▶ PROBLEM TO WORK ON
Where the records hold the string "expanded", show the whole line it sits on.

Saved entries:
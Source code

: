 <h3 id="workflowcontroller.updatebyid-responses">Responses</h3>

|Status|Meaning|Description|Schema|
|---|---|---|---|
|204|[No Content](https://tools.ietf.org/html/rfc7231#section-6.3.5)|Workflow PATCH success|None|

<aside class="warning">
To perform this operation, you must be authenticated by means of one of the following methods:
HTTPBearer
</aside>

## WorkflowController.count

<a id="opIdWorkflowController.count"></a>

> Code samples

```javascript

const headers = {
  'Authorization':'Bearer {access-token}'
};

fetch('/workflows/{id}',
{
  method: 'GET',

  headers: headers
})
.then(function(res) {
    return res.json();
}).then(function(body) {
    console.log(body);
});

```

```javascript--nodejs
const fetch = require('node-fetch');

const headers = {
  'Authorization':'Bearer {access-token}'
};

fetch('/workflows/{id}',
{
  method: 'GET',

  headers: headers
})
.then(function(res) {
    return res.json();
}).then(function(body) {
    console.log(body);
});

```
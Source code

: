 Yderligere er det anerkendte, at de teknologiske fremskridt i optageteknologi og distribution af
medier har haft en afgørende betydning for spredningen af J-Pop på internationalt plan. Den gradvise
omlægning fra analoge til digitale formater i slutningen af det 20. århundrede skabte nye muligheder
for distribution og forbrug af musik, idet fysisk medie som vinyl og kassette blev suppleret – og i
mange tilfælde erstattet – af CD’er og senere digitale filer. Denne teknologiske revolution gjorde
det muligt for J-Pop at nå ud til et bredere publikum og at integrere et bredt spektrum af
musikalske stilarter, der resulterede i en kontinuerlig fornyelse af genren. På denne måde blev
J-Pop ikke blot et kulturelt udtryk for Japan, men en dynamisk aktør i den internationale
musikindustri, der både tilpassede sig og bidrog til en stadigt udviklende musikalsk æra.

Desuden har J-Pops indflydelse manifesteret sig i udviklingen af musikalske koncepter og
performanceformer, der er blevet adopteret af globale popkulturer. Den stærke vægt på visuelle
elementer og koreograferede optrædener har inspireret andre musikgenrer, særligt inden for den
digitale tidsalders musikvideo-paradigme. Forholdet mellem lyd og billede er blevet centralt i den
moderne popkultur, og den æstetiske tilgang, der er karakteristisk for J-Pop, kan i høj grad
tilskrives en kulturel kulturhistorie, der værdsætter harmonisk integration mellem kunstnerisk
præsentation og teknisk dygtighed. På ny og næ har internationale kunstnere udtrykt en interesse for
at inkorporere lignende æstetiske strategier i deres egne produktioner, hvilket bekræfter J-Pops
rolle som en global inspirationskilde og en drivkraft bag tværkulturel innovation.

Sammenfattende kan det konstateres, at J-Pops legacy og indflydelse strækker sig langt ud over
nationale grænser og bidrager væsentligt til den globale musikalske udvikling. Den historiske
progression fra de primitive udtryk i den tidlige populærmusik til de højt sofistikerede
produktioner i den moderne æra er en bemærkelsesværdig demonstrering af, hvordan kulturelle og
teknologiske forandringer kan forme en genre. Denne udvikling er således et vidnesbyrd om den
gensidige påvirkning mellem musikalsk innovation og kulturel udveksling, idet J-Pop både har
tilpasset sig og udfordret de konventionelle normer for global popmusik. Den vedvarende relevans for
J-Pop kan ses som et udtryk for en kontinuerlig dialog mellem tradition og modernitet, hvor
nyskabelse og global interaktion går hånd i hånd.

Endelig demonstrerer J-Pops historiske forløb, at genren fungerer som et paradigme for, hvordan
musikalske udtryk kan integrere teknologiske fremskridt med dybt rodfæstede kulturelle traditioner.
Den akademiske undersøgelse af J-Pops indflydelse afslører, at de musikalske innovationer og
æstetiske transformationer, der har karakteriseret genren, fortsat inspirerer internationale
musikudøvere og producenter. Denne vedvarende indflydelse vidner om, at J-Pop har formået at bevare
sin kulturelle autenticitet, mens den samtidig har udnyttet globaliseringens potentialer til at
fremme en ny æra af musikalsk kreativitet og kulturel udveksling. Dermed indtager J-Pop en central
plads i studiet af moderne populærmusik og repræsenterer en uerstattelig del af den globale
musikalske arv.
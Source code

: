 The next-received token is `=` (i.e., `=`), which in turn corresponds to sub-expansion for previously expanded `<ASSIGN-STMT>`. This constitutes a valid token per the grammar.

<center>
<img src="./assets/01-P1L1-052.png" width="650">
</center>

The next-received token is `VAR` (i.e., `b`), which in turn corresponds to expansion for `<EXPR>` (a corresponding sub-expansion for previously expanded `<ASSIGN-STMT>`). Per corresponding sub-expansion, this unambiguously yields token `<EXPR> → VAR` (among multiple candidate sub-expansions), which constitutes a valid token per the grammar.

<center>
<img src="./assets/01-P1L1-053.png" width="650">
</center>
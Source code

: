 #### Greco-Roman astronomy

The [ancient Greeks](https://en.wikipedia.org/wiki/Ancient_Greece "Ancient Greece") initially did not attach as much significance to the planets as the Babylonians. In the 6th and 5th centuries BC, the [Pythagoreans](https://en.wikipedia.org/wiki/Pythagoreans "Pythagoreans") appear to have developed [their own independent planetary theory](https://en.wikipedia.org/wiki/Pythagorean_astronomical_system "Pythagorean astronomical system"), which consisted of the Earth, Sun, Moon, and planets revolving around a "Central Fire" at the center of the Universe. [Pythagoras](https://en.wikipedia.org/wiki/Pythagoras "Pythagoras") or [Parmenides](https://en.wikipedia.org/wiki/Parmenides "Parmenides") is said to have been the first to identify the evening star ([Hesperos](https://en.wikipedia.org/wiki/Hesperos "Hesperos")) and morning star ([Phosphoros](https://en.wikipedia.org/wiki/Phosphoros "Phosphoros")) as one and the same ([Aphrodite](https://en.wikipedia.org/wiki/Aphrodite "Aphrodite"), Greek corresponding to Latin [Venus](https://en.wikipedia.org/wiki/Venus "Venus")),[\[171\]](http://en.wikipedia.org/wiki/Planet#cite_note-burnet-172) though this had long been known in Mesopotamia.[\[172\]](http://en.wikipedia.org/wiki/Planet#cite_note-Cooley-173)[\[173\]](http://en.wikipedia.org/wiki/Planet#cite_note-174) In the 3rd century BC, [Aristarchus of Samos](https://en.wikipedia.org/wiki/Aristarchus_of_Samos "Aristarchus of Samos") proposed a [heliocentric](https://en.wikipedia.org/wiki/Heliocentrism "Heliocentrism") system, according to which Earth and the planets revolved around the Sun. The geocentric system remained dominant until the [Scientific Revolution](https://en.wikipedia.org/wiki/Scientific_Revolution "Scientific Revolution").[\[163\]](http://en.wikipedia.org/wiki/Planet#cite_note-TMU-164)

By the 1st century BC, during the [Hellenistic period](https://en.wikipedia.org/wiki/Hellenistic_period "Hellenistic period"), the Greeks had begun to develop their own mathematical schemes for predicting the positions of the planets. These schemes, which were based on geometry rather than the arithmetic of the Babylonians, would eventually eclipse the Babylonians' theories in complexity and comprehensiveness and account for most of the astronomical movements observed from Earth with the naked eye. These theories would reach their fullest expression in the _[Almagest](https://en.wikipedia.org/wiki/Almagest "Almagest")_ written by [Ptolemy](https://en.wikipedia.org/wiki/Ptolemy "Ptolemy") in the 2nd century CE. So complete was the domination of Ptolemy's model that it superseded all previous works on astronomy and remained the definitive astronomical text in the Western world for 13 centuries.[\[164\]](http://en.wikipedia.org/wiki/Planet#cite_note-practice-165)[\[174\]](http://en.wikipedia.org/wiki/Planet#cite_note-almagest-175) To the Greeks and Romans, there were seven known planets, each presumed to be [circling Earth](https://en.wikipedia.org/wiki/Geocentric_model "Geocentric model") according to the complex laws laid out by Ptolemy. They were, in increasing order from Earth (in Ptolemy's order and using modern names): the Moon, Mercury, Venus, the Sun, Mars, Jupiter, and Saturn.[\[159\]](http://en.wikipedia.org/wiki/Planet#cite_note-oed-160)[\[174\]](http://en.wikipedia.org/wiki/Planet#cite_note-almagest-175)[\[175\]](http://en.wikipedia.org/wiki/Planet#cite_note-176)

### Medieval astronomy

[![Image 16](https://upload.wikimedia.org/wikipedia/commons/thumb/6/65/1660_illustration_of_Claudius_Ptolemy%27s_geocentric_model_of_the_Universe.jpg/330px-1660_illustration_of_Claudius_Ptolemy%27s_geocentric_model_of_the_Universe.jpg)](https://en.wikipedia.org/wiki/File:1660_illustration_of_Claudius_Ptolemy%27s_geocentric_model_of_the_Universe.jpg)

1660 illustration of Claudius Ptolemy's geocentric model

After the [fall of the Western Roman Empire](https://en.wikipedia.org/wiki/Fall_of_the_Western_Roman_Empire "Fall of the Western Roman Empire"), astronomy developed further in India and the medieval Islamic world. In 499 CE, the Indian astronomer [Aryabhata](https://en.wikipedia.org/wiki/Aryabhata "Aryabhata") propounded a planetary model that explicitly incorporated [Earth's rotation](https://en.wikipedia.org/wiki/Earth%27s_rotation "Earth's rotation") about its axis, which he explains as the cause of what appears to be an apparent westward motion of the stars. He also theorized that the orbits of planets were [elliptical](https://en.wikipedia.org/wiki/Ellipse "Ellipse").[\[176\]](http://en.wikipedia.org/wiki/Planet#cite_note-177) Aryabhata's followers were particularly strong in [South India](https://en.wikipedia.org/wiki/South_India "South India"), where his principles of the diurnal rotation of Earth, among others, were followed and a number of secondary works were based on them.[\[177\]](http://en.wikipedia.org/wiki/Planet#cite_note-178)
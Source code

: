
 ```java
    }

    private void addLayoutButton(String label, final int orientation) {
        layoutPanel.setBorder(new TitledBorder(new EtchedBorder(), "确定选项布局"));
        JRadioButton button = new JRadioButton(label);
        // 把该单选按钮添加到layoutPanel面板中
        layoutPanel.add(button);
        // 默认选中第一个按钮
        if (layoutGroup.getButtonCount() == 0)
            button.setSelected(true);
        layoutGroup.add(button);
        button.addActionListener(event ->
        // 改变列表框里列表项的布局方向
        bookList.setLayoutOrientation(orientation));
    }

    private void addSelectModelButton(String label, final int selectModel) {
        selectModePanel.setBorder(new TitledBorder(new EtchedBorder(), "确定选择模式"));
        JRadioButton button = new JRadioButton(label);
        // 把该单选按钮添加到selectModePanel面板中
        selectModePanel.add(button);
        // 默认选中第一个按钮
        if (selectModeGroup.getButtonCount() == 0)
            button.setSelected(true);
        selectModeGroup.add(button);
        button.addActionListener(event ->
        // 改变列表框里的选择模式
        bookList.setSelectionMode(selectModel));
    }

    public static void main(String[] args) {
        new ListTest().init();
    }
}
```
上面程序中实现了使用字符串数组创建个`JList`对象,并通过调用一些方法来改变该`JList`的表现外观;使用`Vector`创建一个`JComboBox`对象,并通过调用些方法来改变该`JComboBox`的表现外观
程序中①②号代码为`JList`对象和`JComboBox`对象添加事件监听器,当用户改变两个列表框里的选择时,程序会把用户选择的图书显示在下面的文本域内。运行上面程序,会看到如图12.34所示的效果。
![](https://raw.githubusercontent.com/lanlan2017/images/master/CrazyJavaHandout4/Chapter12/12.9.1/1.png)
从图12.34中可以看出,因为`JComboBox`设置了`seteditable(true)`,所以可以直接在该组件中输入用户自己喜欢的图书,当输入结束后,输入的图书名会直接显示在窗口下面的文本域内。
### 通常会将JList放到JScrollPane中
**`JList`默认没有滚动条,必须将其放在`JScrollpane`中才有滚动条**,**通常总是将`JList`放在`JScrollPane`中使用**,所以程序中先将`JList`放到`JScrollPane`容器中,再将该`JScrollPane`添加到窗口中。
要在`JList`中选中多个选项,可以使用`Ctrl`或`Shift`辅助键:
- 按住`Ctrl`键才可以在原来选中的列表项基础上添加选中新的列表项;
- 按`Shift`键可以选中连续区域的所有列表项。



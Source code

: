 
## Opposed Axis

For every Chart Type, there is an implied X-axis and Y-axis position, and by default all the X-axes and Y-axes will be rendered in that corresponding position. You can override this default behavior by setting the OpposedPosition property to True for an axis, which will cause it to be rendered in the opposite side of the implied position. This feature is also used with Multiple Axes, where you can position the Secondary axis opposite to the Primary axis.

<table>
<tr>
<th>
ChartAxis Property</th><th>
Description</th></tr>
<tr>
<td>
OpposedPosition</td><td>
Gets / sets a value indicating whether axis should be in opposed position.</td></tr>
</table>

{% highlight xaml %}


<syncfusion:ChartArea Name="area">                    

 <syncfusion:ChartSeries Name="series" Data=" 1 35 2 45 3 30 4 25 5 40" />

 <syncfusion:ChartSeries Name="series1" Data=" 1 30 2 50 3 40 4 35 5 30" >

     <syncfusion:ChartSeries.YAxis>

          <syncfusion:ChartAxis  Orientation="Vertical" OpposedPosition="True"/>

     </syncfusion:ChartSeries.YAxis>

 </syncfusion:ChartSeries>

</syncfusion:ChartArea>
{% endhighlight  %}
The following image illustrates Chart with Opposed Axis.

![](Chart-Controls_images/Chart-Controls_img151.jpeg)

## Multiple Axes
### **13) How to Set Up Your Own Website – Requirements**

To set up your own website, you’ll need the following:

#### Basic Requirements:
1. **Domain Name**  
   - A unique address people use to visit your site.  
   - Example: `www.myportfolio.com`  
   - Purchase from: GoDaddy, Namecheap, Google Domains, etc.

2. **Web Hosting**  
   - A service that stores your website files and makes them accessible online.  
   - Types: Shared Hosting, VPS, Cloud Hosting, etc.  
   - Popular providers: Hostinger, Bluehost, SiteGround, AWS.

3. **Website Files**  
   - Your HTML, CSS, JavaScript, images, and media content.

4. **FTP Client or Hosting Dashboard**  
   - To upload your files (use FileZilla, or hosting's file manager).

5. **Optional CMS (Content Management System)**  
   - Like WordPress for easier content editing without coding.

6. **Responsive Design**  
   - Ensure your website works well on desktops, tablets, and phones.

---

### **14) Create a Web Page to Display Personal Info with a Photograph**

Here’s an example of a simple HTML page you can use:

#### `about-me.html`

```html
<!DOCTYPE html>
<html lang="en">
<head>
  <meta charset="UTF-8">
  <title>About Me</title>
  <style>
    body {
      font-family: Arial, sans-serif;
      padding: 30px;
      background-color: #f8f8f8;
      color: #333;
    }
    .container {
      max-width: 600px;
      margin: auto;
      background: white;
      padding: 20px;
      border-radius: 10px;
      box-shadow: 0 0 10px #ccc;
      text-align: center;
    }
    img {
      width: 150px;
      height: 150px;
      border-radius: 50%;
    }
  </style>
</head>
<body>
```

▶ ANSWER FOR THIS EXERCISE
: The next-received token is `=` (i.e., `=`), which in turn corresponds to sub-expansion for previously expanded `<ASSIGN-STMT>`. This constitutes a valid token per the grammar.
The next-received token is `VAR` (i.e., `b`), which in turn corresponds to expansion for `<EXPR>` (a corresponding sub-expansion for previously expanded `<ASSIGN-STMT>`). Per corresponding sub-expansion, this unambiguously yields token `<EXPR> → VAR` (among multiple candidate sub-expansions), which constitutes a valid token per the grammar.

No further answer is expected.